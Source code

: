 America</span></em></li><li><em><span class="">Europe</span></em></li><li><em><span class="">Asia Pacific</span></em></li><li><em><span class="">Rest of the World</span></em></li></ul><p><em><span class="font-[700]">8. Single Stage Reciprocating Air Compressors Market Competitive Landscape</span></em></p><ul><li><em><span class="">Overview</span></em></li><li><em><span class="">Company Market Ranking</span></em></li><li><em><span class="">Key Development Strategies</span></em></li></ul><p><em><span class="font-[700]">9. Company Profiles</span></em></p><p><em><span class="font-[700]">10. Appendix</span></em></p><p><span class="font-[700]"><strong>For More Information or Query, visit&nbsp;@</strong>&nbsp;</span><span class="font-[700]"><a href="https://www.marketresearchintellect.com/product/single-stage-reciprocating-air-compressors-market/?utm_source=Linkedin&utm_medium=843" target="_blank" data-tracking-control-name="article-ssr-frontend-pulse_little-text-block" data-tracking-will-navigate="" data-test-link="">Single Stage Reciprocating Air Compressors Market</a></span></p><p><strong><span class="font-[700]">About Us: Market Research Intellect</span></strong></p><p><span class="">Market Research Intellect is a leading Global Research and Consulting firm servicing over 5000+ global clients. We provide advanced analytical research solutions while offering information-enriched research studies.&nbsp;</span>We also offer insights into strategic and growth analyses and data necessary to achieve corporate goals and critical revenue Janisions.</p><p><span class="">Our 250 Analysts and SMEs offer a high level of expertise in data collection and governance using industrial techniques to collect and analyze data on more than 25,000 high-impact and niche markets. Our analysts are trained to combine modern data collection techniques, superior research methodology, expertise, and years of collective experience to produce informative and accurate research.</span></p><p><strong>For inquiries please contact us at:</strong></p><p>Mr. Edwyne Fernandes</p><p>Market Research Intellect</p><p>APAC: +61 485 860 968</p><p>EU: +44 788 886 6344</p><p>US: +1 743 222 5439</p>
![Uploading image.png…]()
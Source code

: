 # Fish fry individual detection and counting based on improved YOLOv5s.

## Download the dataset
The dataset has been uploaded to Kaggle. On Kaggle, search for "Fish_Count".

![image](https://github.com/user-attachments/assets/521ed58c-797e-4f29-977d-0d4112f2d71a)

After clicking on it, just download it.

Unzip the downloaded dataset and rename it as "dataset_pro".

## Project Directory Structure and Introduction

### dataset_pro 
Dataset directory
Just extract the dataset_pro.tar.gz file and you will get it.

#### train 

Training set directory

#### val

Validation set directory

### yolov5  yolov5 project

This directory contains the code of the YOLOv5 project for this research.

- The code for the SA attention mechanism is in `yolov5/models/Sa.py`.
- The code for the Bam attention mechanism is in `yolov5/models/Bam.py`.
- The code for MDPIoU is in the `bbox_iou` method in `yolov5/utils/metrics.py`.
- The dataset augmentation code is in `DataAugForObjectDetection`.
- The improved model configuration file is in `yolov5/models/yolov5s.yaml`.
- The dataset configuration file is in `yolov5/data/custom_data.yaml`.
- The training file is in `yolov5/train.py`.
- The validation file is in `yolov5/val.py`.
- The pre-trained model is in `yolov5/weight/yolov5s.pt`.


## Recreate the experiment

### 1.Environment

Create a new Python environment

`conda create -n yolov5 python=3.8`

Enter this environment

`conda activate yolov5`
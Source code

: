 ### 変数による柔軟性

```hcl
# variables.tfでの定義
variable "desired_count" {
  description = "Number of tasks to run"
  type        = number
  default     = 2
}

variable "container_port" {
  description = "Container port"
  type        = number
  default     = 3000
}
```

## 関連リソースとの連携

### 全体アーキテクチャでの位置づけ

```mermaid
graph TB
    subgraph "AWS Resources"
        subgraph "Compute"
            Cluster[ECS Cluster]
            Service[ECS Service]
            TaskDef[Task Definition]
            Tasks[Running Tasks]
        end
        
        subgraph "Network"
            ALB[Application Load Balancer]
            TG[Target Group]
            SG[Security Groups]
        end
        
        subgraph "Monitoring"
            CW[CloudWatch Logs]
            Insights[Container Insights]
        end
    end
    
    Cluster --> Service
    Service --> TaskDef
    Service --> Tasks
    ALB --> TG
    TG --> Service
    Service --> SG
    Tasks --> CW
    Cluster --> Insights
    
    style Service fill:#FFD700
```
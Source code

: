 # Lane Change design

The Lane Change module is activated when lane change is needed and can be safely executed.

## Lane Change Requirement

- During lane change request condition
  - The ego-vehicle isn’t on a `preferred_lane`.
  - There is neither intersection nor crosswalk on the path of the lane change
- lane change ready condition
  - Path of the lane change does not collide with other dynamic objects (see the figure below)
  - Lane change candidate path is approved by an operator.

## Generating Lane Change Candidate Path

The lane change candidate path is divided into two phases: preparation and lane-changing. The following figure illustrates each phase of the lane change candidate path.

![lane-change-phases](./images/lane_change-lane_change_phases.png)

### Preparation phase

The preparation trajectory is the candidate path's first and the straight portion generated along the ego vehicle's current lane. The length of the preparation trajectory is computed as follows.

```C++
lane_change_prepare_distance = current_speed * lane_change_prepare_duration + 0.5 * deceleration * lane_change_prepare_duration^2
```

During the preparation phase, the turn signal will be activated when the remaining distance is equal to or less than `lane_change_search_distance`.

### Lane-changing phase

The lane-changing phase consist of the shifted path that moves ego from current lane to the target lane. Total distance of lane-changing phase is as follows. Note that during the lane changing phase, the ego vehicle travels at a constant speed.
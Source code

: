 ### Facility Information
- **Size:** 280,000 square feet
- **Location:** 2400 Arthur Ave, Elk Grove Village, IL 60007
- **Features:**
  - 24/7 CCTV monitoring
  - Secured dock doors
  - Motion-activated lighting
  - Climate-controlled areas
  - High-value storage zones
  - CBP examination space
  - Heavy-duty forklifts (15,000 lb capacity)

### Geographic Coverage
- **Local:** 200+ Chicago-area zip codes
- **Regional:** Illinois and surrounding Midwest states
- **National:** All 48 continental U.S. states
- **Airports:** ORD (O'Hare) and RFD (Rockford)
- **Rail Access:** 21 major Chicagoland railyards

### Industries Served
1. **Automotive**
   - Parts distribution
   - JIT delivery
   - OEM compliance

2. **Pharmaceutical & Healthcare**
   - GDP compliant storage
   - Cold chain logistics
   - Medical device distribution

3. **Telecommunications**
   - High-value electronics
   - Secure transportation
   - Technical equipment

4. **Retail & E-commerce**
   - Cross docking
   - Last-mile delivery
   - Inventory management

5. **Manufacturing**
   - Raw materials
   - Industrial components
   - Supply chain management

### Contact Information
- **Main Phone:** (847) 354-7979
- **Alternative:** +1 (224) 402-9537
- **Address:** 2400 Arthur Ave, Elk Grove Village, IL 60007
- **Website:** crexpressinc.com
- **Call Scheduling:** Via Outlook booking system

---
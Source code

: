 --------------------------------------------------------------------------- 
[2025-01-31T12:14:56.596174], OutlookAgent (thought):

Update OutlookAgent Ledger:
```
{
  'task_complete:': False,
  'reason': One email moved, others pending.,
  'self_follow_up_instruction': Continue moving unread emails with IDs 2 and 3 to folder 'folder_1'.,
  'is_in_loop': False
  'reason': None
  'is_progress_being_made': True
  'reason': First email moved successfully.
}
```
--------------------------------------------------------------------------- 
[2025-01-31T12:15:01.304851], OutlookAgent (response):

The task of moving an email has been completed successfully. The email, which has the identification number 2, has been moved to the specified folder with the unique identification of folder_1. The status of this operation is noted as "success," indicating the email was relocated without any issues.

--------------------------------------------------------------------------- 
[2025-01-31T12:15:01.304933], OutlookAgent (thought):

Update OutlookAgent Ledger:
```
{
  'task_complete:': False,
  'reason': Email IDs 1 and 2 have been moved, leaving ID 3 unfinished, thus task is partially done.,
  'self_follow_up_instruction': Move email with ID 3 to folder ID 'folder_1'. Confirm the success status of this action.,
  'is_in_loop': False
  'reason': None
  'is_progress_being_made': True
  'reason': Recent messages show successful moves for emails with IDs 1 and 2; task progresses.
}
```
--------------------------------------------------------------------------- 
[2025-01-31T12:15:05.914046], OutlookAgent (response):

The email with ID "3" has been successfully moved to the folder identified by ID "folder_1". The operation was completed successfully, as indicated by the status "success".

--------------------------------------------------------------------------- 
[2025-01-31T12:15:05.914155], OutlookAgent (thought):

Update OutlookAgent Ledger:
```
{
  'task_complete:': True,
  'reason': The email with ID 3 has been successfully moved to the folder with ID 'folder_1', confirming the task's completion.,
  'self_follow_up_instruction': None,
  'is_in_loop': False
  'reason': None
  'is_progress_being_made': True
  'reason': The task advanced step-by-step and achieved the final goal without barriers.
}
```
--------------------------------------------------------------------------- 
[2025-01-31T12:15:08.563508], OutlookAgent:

#### [Task requirements]
Copy out each line of the material above that holds the word "management".

#### [Exercise result]
   - Inventory management
   - Supply chain management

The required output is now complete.